--- Task material Enclosed Below ---

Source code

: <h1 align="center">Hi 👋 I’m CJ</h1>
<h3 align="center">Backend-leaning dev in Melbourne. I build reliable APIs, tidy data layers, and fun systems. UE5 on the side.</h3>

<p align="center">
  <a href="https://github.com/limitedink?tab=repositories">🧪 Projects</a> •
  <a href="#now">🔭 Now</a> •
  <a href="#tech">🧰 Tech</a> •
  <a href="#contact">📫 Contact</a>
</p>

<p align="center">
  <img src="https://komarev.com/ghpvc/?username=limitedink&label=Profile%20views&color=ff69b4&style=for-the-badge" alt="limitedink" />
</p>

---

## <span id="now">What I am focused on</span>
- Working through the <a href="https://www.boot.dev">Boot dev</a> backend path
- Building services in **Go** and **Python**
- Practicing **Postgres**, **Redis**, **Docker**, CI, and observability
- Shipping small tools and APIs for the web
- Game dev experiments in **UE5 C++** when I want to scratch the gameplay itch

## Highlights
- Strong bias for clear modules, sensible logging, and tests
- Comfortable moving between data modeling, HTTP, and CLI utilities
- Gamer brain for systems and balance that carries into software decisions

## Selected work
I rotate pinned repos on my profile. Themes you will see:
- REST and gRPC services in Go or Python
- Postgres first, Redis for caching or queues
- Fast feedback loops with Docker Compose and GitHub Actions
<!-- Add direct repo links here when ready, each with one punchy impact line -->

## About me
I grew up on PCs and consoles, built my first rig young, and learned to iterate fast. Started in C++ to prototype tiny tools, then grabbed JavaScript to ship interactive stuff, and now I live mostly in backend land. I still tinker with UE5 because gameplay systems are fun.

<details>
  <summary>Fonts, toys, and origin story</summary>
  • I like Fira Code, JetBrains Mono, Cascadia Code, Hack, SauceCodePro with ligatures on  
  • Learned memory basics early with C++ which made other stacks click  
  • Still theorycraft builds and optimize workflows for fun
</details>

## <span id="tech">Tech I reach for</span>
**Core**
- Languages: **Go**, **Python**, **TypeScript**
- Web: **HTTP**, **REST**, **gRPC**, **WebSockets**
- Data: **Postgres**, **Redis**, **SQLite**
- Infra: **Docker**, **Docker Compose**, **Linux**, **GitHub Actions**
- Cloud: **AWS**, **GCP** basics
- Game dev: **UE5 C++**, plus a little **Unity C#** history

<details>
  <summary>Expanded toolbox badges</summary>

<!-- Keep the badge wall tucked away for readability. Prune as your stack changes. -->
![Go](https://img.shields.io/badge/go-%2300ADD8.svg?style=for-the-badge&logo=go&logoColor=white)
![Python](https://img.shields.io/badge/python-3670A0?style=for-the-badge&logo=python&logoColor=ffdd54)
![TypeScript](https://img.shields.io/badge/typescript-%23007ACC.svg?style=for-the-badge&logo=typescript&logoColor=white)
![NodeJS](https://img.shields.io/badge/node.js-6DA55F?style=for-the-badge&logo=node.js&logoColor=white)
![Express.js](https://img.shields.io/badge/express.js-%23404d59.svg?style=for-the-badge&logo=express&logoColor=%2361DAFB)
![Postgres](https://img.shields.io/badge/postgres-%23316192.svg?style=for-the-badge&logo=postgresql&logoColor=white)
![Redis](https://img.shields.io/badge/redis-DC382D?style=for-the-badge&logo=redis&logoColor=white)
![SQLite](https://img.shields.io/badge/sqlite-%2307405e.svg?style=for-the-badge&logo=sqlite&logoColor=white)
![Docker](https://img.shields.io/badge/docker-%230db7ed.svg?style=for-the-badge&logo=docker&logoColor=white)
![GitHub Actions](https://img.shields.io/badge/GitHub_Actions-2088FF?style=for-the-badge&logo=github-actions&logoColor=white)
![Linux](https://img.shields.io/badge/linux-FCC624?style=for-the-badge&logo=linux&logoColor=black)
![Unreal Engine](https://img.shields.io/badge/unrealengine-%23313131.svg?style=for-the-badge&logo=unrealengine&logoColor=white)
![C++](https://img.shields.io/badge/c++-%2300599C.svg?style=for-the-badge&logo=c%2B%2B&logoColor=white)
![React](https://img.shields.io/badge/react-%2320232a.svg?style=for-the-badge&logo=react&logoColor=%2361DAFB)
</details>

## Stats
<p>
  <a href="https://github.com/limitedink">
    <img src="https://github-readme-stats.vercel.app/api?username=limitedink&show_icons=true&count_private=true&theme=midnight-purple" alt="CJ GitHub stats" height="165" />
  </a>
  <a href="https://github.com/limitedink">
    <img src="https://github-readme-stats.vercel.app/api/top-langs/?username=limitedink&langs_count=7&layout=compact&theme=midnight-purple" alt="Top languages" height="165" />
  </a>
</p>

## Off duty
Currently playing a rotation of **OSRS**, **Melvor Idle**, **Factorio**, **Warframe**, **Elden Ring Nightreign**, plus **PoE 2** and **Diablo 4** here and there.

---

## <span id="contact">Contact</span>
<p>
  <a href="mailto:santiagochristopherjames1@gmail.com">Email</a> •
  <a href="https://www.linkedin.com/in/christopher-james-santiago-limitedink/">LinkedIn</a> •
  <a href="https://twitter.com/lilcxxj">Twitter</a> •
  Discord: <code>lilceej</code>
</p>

--- End of Enclosed Task material ---

What the task asks -> Copy every line above that includes the string "height".

Task solution ->
    <img src="https://github-readme-stats.vercel.app/api?username=limitedink&show_icons=true&count_private=true&theme=midnight-purple" alt="CJ GitHub stats" height="165" />
    <img src="https://github-readme-stats.vercel.app/api/top-langs/?username=limitedink&langs_count=7&layout=compact&theme=midnight-purple" alt="Top languages" height="165" />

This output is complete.